The broad classification congenital heart disease includes the most common congenital malformations, commonly estimated to be 8:1000 live births. As many more are thought to die in utero or abort spontaneously. This is an important aspect of fully integrated comprehensive fetal echocardiography in every targeted organ scan. Many books have been devoted to detection of fetal anomalies, and many to Doppler techniques. Most of these volumes devote only one chapter to fetal cardiac malformations. This is a comprehensive guide intended for anyone interested in fetal organ scanning. Anyone performing targeted organ scans or having an interest in the fetal heart, we believe, will find it useful.
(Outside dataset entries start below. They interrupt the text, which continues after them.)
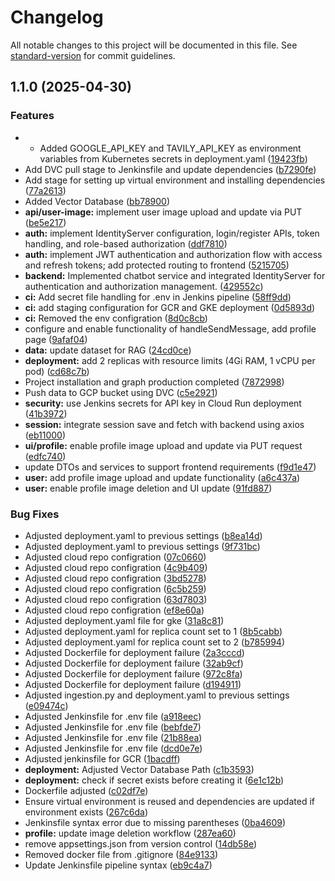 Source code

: # Changelog

All notable changes to this project will be documented in this file. See [standard-version](https://github.com/conventional-changelog/standard-version) for commit guidelines.

## 1.1.0 (2025-04-30)


### Features

* - Added GOOGLE_API_KEY and TAVILY_API_KEY as environment variables from Kubernetes secrets in deployment.yaml ([19423fb](https://github.com/Burak-Akca/Langgraph_Medical_Chatbot/commit/19423fbdf38c427541675ac5572e680c28fb5d46))
* Add DVC pull stage to Jenkinsfile and update dependencies ([b7290fe](https://github.com/Burak-Akca/Langgraph_Medical_Chatbot/commit/b7290feb9c7e9e228fa6bfc2c60b3404a6e81863))
* Add stage for setting up virtual environment and installing dependencies ([77a2613](https://github.com/Burak-Akca/Langgraph_Medical_Chatbot/commit/77a261329aafe7b54e66d825197b3f788de57f68))
* Added Vector Database ([bb78900](https://github.com/Burak-Akca/Langgraph_Medical_Chatbot/commit/bb7890065be0fff32298271a6c943cca764209ec))
* **api/user-image:** implement user image upload and update via PUT ([be5e217](https://github.com/Burak-Akca/Langgraph_Medical_Chatbot/commit/be5e217239a6719b2ec921a11b6ca1a62002fa12))
* **auth:** implement IdentityServer configuration, login/register APIs, token handling, and role-based authorization ([ddf7810](https://github.com/Burak-Akca/Langgraph_Medical_Chatbot/commit/ddf7810752224956c23cf220a7fcd98c69ce6d90))
* **auth:** implement JWT authentication and authorization flow with access and refresh tokens; add protected routing to frontend ([5215705](https://github.com/Burak-Akca/Langgraph_Medical_Chatbot/commit/5215705d38cd0c7fe98930cc9df245ad18761993))
* **backend:** Implemented chatbot service and integrated IdentityServer for authentication and authorization management. ([429552c](https://github.com/Burak-Akca/Langgraph_Medical_Chatbot/commit/429552caa76478fe1ea62fcee2f6db1ee80034db))
* **ci:** Add secret file handling for .env in Jenkins pipeline ([58ff9dd](https://github.com/Burak-Akca/Langgraph_Medical_Chatbot/commit/58ff9dd75c4d9905fc60475d53802b55e51e93ca))
* **ci:** add staging configuration for GCR and GKE deployment ([0d5893d](https://github.com/Burak-Akca/Langgraph_Medical_Chatbot/commit/0d5893dce8e8018ddb84fe8ff564027446fe36e6))
* **ci:** Removed the env configration ([8d0c8cb](https://github.com/Burak-Akca/Langgraph_Medical_Chatbot/commit/8d0c8cbfaf4a937f9c074a3000104a5434180678))
* configure and enable functionality of handleSendMessage, add profile page ([9afaf04](https://github.com/Burak-Akca/Langgraph_Medical_Chatbot/commit/9afaf046d171ac5c115cb4a9d85b1da9e0d06f6f))
* **data:** update dataset for RAG ([24cd0ce](https://github.com/Burak-Akca/Langgraph_Medical_Chatbot/commit/24cd0ce92c66fe2e44021fac050487ce350f9c22))
* **deployment:** add 2 replicas with resource limits (4Gi RAM, 1 vCPU per pod) ([cd68c7b](https://github.com/Burak-Akca/Langgraph_Medical_Chatbot/commit/cd68c7becbdccba06914a1ae59ab9b3299b0f4da))
* Project installation and graph production completed ([7872998](https://github.com/Burak-Akca/Langgraph_Medical_Chatbot/commit/78729989fca20a5f57b5b8daad7182b638cc2b34))
* Push data to GCP bucket using DVC ([c5e2921](https://github.com/Burak-Akca/Langgraph_Medical_Chatbot/commit/c5e29210172e224a4e6f721bf957c1e167347be9))
* **security:** use Jenkins secrets for API key in Cloud Run deployment ([41b3972](https://github.com/Burak-Akca/Langgraph_Medical_Chatbot/commit/41b39721d41e2e73fb9edc446cf8b4695544bacc))
* **session:** integrate session save and fetch with backend using axios ([eb11000](https://github.com/Burak-Akca/Langgraph_Medical_Chatbot/commit/eb110002f6f364151e2bf0c382eab86f6cb8a381))
* **ui/profile:** enable profile image upload and update via PUT request ([edfc740](https://github.com/Burak-Akca/Langgraph_Medical_Chatbot/commit/edfc740ecce1c7667064627f272e3148f67f15b8))
* update DTOs and services to support frontend requirements ([f9d1e47](https://github.com/Burak-Akca/Langgraph_Medical_Chatbot/commit/f9d1e47bd94486be63befe4682bd626f010b97eb))
* **user:** add profile image upload and update functionality ([a6c437a](https://github.com/Burak-Akca/Langgraph_Medical_Chatbot/commit/a6c437aa9462b86cb463cd4a297e12bef37fa3e6))
* **user:** enable profile image deletion and UI update ([91fd887](https://github.com/Burak-Akca/Langgraph_Medical_Chatbot/commit/91fd8871a39b5eec150ef068ca314269708546c2))


### Bug Fixes

* Adjusted  deployment.yaml to previous settings ([b8ea14d](https://github.com/Burak-Akca/Langgraph_Medical_Chatbot/commit/b8ea14d108d8e5c50b3dd13d24a3c8849a2e7dc1))
* Adjusted  deployment.yaml to previous settings ([9f731bc](https://github.com/Burak-Akca/Langgraph_Medical_Chatbot/commit/9f731bc56d2c6fd56ae1a9cde1e49876b8490654))
* Adjusted cloud repo configration ([07c0660](https://github.com/Burak-Akca/Langgraph_Medical_Chatbot/commit/07c06604a4922988d6c2e82dcbbc1bd973a323b9))
* Adjusted cloud repo configration ([4c9b409](https://github.com/Burak-Akca/Langgraph_Medical_Chatbot/commit/4c9b409c29dd43b0c3f856d204e35e9a07f291e5))
* Adjusted cloud repo configration ([3bd5278](https://github.com/Burak-Akca/Langgraph_Medical_Chatbot/commit/3bd52780fa527ff57d5a4013a141d39c07d914a0))
* Adjusted cloud repo configration ([6c5b259](https://github.com/Burak-Akca/Langgraph_Medical_Chatbot/commit/6c5b259df3df15df7cdeaf932e0a8cf0567a3bce))
* Adjusted cloud repo configration ([63d7803](https://github.com/Burak-Akca/Langgraph_Medical_Chatbot/commit/63d7803d2996a61134a111b5dc8415f03729eaf4))
* Adjusted cloud repo configration ([ef8e60a](https://github.com/Burak-Akca/Langgraph_Medical_Chatbot/commit/ef8e60ac3d741b86aa2d86b41c2ccb2422a0f79e))
* Adjusted deployment.yaml file for gke ([31a8c81](https://github.com/Burak-Akca/Langgraph_Medical_Chatbot/commit/31a8c815d12a6052b61a4658f90c631628348d1c))
* Adjusted deployment.yaml for replica count set to 1 ([8b5cabb](https://github.com/Burak-Akca/Langgraph_Medical_Chatbot/commit/8b5cabbf7f6fd50ee04578befce436e98919274d))
* Adjusted deployment.yaml for replica count set to 2 ([b785994](https://github.com/Burak-Akca/Langgraph_Medical_Chatbot/commit/b7859947ab1b4436f95a99fc4aea840961e3edf9))
* Adjusted Dockerfile for deployment failure ([2a3cccd](https://github.com/Burak-Akca/Langgraph_Medical_Chatbot/commit/2a3cccd97239eee344216330285d4d92ea04f73b))
* Adjusted Dockerfile for deployment failure ([32ab9cf](https://github.com/Burak-Akca/Langgraph_Medical_Chatbot/commit/32ab9cfcfd63e61543e0e35b901086b82d11d7b9))
* Adjusted Dockerfile for deployment failure ([972c8fa](https://github.com/Burak-Akca/Langgraph_Medical_Chatbot/commit/972c8fae3b85d42cf38a0a00f4e906323bb5f777))
* Adjusted Dockerfile for deployment failure ([d194911](https://github.com/Burak-Akca/Langgraph_Medical_Chatbot/commit/d194911ac8180708971d0f881323ce1585b9f397))
* Adjusted ingestion.py and deployment.yaml to previous settings ([e09474c](https://github.com/Burak-Akca/Langgraph_Medical_Chatbot/commit/e09474ca5f9e9014ab39a59044b02c72ee59e9b2))
* Adjusted Jenkinsfile for .env file ([a918eec](https://github.com/Burak-Akca/Langgraph_Medical_Chatbot/commit/a918eec0b03a574b9c3c9a6f050c4c348299c417))
* Adjusted Jenkinsfile for .env file ([bebfde7](https://github.com/Burak-Akca/Langgraph_Medical_Chatbot/commit/bebfde71f78e4dfea8dc3e80de311886c86efb7b))
* Adjusted Jenkinsfile for .env file ([21b88ea](https://github.com/Burak-Akca/Langgraph_Medical_Chatbot/commit/21b88ea911d65e37c61afc73a400fb61a310a0b5))
* Adjusted Jenkinsfile for .env file ([dcd0e7e](https://github.com/Burak-Akca/Langgraph_Medical_Chatbot/commit/dcd0e7ee05dd461acc8d3bf70a7073efa8b3cf69))
* Adjusted jenkinsfile for GCR ([1bacdff](https://github.com/Burak-Akca/Langgraph_Medical_Chatbot/commit/1bacdff8a927e8f20b6db97fe0746ee76f9e6f02))
* **deployment:** Adjusted Vector Database Path ([c1b3593](https://github.com/Burak-Akca/Langgraph_Medical_Chatbot/commit/c1b35939a719f0d155b46a5b85ac16fe3cff4397))
* **deployment:** check if secret exists before creating it ([6e1c12b](https://github.com/Burak-Akca/Langgraph_Medical_Chatbot/commit/6e1c12b83b5845e7e875e380aac40fff2c2a25a1))
* Dockerfile adjusted ([c02df7e](https://github.com/Burak-Akca/Langgraph_Medical_Chatbot/commit/c02df7ed612156ef445ceff111b33215fe5a56f1))
* Ensure virtual environment is reused and dependencies are updated if environment exists ([267c6da](https://github.com/Burak-Akca/Langgraph_Medical_Chatbot/commit/267c6da083e9a49ddf5f7be21cf3d7f3064929b1))
* Jenkinsfile syntax error due to missing parentheses ([0ba4609](https://github.com/Burak-Akca/Langgraph_Medical_Chatbot/commit/0ba46094914763f9e0faa8e4bd4c669848f63776))
* **profile:** update image deletion workflow ([287ea60](https://github.com/Burak-Akca/Langgraph_Medical_Chatbot/commit/287ea60d9d88c77a985cb58e1a94c5fe19839bcd))
* remove appsettings.json from version control ([14db58e](https://github.com/Burak-Akca/Langgraph_Medical_Chatbot/commit/14db58efc078ad8b988a9d7f4df7ee0310b2bd12))
* Removed docker file from .gitignore ([84e9133](https://github.com/Burak-Akca/Langgraph_Medical_Chatbot/commit/84e913329a5e431d7a94b113fb9d9229053fce46))
* Update Jenkinsfile pipeline syntax ([eb9c4a7](https://github.com/Burak-Akca/Langgraph_Medical_Chatbot/commit/eb9c4a75b39737fa69b289e409c813ac76861087))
It is our hope that this volume will bridge among the specialties: obstetricians, pediatric cardiologists, and general cardiologists. To this end we have included chapters on treatment options and pharmacological or surgical interventions available to affected fetuses, as well as all life stages of heart disease, from embryology and the genes involved in cardiac development, to the reproductive health of women with CHD, and counseling of families affected with CHD. We also discuss the often-ignored placenta, an indivisible part of the cardiovascular system, which receives 50% of fetal blood volume. The subject of maternal status and how the mother's treatments will affect the fetal heart is included, as well as future fetal treatments only now being developed.